Roll the Credits When the smoke and testosterone have cleared, 1998 will show itself as a year of huff, puff and fluff, but with enough gems to make a deep impact.


Kids still rule.

That's the lesson that most clearly emerged from Hollywood in 1998, and there's no doubt movie executives took it to heart. The throbbingly illogical "Armageddon" and similarly themed "Deep Impact," followed by the surprise comedy hits "There's Something About Mary" and "The Waterboy," double-teamed to win the day. (Can the action-comedy "Kick My Asteroid" -- with Cameron Diaz as a rocket scientist who gets into lewdly comic trouble with an errant ejector seat -- be far behind?)

A flotilla of family movies -- including "Antz," "A Bug's Life," the re-release of "The Wizard of Oz" and "The Rugrats Movie" -- coaxed little ones into theaters. Even such adult thrillers as "Enemy of the State," "Ronin" and "The Siege" had to have the obligatory sub-adult car chase and/or big explosion.

But even if special effects, sophomoric humor and animated bugs ruled the day in 1998, the year had its share of other moments, some auspicious, others less so. Herewith, a highly subjective, and throbbingly illogical, compendium of the movie year's high points, low points and points worth noting in between:

There was something about the 1940s and 1970s.

Between "Saving Private Ryan" (itself a surprise box-office hit), "Life Is Beautiful" and "The Thin Red Line" (coming to Baltimore Jan. 12), World War II was hot, hot, hot. Spliced in among the war pictures were reminiscences of the 1970s, with "54" (featuring an outstanding performance by Mike Myers as disco impresario Steve Rubell), "The Last Days of Disco" and Todd Haynes' trippy ode to glam rock, "Velvet Goldmine." Chalk it up to -- who else? -- the Boomers, who seem permanently torn between the moral ideals of their parents and the narcissism, overindulgence and sexual freedom they miss so badly.

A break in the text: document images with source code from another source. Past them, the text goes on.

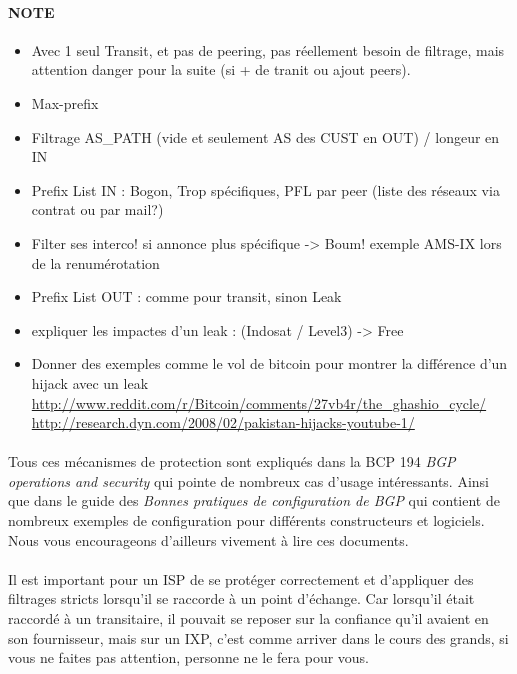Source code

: \paragraph{NOTE}
\begin{itemize}
\item Avec 1 seul Transit, et pas de peering, pas réellement besoin de filtrage, mais attention danger pour la suite (si + de tranit ou ajout peers).
\item Max-prefix
\item Filtrage AS\_PATH (vide et seulement AS des CUST en OUT) / longeur en IN
\item Prefix List IN  : Bogon, Trop spécifiques, PFL par peer (liste des réseaux via contrat ou par mail?)
\item Filter ses interco! si annonce plus spécifique -> Boum! exemple AMS-IX lors de la renumérotation
\item Prefix List OUT : comme pour transit, sinon Leak
\item expliquer les impactes d'un leak :  (Indosat / Level3) -> Free
\item Donner des exemples comme le vol de bitcoin pour montrer la différence d'un hijack avec un leak
\url{http://www.reddit.com/r/Bitcoin/comments/27vb4r/the_ghashio_cycle/}
\url{http://research.dyn.com/2008/02/pakistan-hijacks-youtube-1/}
\end{itemize}

\paragraph{}
Tous ces mécanismes de protection sont expliqués dans la BCP 194 \emph{BGP operations and security} \cite{fenioux:BGPOPSEC} qui pointe de nombreux cas d'usage intéressants. Ainsi que dans le guide des \emph{Bonnes pratiques de configuration de BGP} \cite{fenioux:ANSSIBGP} qui contient de nombreux exemples de configuration pour différents constructeurs et logiciels. Nous vous encourageons d'ailleurs vivement à lire ces documents.

\paragraph{}
Il est important pour un ISP de se protéger correctement et d'appliquer des filtrages stricts lorsqu'il se raccorde à un point d'échange.
Car lorsqu'il était raccordé à un transitaire, il pouvait se reposer sur la confiance qu'il avaient en son fournisseur, mais sur un IXP, c'est comme arriver dans le cours des grands, si vous ne faites pas attention, personne ne le fera pour vous.

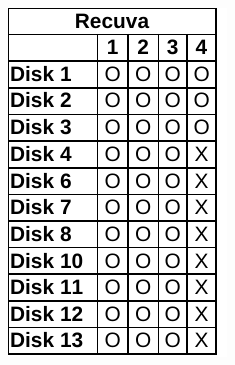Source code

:\begin{paraphrase}
\begin{figure}
\begin{subfigure}[t]{0.17\linewidth}
        \includegraphics[width=\linewidth]{fig/recuva_results_ntfs.pdf}
    \end{subfigure}~~
    \begin{subfigure}[t]{0.17\linewidth}

\end{subfigure}
\end{figure}
\end{paraphrase}
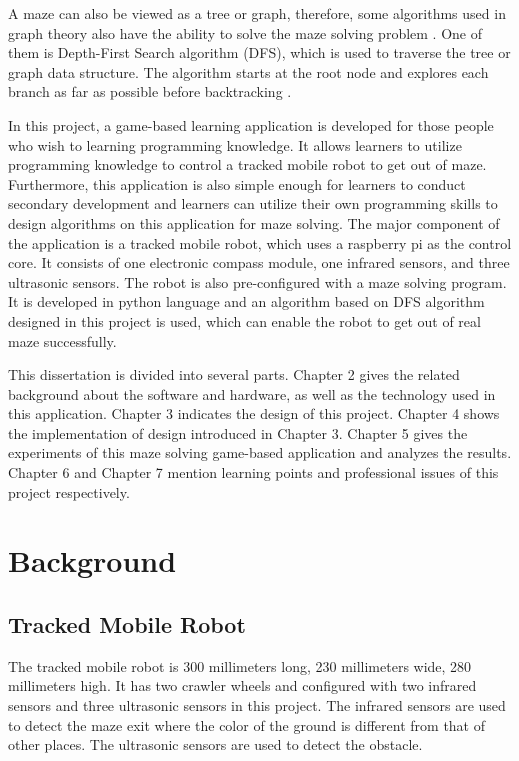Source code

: \documentclass[11pt,times,oneside,openright,hardcopy]{eeereport}
\begin{document}
A maze can also be viewed as a tree or graph, therefore, some algorithms used in graph theory also have the ability to solve the maze solving problem \cite{Tiwari:2012ts}. One of them is Depth-First Search algorithm (DFS), 
which is used to traverse the tree or graph data structure. The algorithm starts at the root node and explores each branch as far as possible before backtracking \cite{Braendeland:2015wf}.

In this project, a game-based learning application is developed for those people who wish to learning programming knowledge. It allows learners to utilize programming knowledge to control a tracked mobile robot to get out of maze. Furthermore, this application is also simple enough for learners to conduct secondary development 
and learners can utilize their own programming skills to design algorithms on this application for maze solving. The major component of the application is a tracked mobile robot, which uses a raspberry pi as the control core. It consists of one electronic compass module, one infrared sensors, and three ultrasonic sensors. 
The robot is also pre-configured with a maze solving program. It is developed in python language and an algorithm based on DFS algorithm designed in this project is used, which can enable the robot to get out of real maze successfully.

This dissertation is divided into several parts. Chapter 2 gives the related background about the software and hardware, as well as the technology used in this application. Chapter 3 indicates the design of this project. Chapter 4 shows the implementation of design introduced in Chapter 3.
Chapter 5 gives the experiments of this maze solving game-based application and analyzes the results. Chapter 6 and Chapter 7 mention learning points and professional issues of this project respectively.


\chapter{Background}\label{cpt:spec}

\section{Tracked Mobile Robot}
The tracked mobile robot is 300 millimeters long, 230 millimeters wide, 280 millimeters high. It has two crawler wheels and configured with two infrared sensors and three ultrasonic sensors in this project.
The infrared sensors are used to detect the maze exit where the color of the ground is different from that of other places.
The ultrasonic sensors are used to detect the obstacle.
\end{document}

Mr. Reaper, call your agent.

This is the last time we mention the Baby Boomers, promise, but who could miss the cardinal theme of mortality-anxiety that draped over 1998 like a pale shroud? First we had to suffer through "City of Angels" (the pointless re-make of the much better German film "Wings of Desire"), which proved definitively that something can be leaden and sudsy at the same time.

Pretty soon, it seemed that every Friday brought some permutation on death, dying and the afterlife. If it wasn't Robin Williams beaming earnestly in the muddle-headed "What Dreams May Come," it was Brad Pitt looking like a stoned Kewpie Doll in "Meet Joe Black."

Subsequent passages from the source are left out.